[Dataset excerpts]
•••••
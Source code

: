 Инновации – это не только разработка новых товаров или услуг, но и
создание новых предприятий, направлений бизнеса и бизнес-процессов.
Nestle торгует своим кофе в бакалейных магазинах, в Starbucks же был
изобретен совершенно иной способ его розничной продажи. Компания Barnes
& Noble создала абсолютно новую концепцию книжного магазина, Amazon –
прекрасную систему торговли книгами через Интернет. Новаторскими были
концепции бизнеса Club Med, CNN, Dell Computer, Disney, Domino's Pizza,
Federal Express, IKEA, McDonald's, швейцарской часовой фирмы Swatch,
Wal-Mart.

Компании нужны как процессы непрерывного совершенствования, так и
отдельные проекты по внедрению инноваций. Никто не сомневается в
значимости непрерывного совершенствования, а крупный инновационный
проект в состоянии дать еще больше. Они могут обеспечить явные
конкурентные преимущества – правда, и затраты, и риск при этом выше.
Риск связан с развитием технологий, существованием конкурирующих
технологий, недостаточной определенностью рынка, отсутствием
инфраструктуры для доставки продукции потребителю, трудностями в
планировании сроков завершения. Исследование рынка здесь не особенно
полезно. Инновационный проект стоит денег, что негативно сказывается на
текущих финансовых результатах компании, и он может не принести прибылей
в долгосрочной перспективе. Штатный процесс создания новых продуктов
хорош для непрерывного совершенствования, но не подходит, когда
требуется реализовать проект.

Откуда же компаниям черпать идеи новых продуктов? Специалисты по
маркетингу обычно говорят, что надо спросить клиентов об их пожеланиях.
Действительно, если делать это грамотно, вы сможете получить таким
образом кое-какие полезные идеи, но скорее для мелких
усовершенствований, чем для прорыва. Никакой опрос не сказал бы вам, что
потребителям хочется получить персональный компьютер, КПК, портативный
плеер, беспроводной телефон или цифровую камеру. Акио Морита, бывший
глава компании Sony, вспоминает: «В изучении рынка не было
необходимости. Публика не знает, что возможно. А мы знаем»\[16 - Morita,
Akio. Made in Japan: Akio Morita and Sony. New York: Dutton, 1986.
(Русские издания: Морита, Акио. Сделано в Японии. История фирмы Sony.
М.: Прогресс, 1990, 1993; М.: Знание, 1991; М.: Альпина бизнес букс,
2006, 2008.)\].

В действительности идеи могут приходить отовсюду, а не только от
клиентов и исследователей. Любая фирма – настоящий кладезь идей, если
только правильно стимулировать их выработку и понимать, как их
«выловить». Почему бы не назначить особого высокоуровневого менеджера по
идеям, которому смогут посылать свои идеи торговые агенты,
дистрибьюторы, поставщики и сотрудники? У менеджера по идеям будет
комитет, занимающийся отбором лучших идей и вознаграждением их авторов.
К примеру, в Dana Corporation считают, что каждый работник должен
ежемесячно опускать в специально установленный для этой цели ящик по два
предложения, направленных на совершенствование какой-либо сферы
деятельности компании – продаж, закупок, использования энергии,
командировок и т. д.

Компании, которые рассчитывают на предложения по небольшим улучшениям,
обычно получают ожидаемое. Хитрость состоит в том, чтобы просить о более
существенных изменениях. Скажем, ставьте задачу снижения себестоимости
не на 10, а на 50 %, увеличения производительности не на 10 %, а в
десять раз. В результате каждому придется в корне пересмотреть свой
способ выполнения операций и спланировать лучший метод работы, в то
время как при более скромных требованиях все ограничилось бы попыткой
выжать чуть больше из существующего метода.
•••••
Only the lines above from the line with "услуг, но и" to the line with "Nestle торгует своим", those two lines included, should be reproduced exactly.

: Инновации – это не только разработка новых товаров или услуг, но и
создание новых предприятий, направлений бизнеса и бизнес-процессов.
Nestle торгует своим кофе в бакалейных магазинах, в Starbucks же был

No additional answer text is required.